3          57391                21372

4          286                  9

*/

 

--Well, so who is Agent 3?

SELECT id, name, publisher_db, publication

FROM distribution.dbo.MSdistribution_agents

 

/*

id    name                                          publisher_db          publication

----- --------------------------------------------- --------------------- ------------

3     CHRISSKACER-AdventureWorksLT-TranProducts-CH  AdventureWorksLT      TranProducts

4     CHRISSKACER-AdventureWorksLT-TranProducts-CH  AdventureWorksLT      TranProducts

 

*/

 

--Use “name” from Agents to retrieve Job Properties

--     command line to get Subscriber Name

SELECT sjs.step_name, sjs.command from msdb.dbo.sysjobsteps sjs

join msdb.dbo.sysjobs sj

on sj.job_id = sjs.job_id

Where name = 'CHRISSKACER-AdventureWorksLT-TranProducts-CHRISSKACER-3'

 

/*

step_name                               command

--------------------------------------- -------------------------------------------

Distribution Agent startup message.      sp_MSadd_distribution_history @perfmon_i

Run agent.                               -Subscriber [CHRISSKACER]
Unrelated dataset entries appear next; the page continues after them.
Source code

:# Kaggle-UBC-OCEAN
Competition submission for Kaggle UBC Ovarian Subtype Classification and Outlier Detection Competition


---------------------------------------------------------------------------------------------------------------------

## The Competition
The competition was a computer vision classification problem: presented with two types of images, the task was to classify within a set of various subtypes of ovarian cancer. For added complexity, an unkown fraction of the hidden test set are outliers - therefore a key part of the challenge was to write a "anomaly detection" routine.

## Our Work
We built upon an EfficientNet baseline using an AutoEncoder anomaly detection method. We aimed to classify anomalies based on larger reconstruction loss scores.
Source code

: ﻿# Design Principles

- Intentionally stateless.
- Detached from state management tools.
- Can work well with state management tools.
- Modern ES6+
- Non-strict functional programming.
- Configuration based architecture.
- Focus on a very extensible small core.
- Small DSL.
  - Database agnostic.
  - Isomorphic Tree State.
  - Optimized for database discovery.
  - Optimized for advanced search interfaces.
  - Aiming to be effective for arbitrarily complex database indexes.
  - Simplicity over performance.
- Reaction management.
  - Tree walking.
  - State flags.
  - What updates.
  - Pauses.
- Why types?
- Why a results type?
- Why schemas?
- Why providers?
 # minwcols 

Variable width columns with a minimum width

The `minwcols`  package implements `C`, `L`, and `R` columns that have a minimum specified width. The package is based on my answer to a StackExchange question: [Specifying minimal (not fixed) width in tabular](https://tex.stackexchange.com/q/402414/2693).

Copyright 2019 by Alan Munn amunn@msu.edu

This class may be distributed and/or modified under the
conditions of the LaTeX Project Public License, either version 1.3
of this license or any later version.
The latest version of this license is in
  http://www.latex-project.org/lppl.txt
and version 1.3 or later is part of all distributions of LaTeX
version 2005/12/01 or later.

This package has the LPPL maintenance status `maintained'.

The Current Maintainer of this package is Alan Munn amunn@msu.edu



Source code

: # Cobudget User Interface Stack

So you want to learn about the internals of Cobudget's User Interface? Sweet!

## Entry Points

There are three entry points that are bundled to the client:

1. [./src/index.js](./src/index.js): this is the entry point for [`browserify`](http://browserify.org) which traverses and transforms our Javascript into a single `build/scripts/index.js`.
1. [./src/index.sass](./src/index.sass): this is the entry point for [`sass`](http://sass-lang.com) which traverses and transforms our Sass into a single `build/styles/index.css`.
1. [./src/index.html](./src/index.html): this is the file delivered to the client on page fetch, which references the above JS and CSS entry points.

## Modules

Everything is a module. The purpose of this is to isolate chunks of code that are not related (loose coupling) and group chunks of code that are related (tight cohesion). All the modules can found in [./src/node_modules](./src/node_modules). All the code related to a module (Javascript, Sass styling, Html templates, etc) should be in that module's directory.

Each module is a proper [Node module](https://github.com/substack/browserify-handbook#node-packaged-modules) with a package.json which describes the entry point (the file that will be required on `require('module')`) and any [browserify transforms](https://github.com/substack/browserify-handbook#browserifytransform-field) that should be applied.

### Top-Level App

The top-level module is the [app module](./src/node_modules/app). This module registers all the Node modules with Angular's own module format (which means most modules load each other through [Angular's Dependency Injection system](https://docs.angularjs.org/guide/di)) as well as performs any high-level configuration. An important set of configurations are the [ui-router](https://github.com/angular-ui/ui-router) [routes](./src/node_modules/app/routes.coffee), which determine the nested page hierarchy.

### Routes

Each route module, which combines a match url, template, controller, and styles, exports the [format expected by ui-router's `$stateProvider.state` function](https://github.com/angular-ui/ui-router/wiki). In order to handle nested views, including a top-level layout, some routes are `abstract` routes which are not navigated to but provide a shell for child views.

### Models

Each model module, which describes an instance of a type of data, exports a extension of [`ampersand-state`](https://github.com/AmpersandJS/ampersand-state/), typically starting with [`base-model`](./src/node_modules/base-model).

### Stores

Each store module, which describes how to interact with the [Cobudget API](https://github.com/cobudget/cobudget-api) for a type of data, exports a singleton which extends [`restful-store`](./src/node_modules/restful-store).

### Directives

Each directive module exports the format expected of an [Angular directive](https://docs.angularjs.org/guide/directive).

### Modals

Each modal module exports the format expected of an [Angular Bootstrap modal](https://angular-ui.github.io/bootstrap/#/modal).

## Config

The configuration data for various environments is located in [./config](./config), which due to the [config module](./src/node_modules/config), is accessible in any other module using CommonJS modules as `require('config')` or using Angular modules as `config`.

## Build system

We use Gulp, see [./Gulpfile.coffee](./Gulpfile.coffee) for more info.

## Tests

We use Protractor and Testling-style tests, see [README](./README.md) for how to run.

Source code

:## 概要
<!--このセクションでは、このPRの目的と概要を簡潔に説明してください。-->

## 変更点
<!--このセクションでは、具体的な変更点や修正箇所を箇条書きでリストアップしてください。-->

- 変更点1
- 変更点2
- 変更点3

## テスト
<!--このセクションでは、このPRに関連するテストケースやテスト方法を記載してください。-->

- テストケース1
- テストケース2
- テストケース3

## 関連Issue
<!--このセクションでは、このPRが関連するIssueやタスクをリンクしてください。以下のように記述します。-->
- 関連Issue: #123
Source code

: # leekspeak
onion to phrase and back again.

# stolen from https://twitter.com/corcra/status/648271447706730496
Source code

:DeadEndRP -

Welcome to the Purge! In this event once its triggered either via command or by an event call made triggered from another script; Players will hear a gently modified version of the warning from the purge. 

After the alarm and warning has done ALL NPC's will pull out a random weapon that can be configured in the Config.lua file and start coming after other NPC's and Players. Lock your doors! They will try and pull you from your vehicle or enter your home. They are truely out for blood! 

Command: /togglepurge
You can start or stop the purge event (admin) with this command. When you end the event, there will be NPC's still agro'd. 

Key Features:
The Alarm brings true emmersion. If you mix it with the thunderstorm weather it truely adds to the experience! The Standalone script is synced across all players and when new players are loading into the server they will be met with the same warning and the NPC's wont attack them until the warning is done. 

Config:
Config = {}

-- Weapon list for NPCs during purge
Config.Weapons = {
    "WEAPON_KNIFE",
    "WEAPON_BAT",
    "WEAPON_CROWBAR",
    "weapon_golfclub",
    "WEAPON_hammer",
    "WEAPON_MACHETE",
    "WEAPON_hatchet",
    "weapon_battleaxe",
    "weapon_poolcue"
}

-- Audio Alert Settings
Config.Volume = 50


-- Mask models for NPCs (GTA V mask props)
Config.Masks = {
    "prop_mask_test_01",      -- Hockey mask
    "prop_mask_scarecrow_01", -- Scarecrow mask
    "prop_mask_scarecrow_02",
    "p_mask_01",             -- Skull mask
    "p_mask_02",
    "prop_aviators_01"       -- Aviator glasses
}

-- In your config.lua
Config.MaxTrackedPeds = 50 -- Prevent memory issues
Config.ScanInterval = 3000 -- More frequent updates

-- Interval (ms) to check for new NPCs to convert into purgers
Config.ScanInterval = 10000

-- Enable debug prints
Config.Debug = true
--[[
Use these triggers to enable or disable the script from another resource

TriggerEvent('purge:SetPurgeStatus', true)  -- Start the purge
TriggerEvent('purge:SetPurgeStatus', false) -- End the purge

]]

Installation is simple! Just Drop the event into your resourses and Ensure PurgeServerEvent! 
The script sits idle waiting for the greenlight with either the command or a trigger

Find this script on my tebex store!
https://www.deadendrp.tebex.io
   -SubscriberDB [AdventureWorks_Tran

Detect nonlogged agent shutdown.         sp_MSdetect_nonlogged_shutdown @subsystem =

 

(3 row(s) affected)

*/

 

Divide and Conquer

Know where the latency problem is occurring allows you to focus on the real problem.  Tracer Token can help divide Transactional Replication latency into Log Reader Agent problem v. Distribution Agent Problems.  Check out ReplTalk blog posting on Troubleshooting Replication Conversations for additional Log Reader and Distributor troubleshooting steps.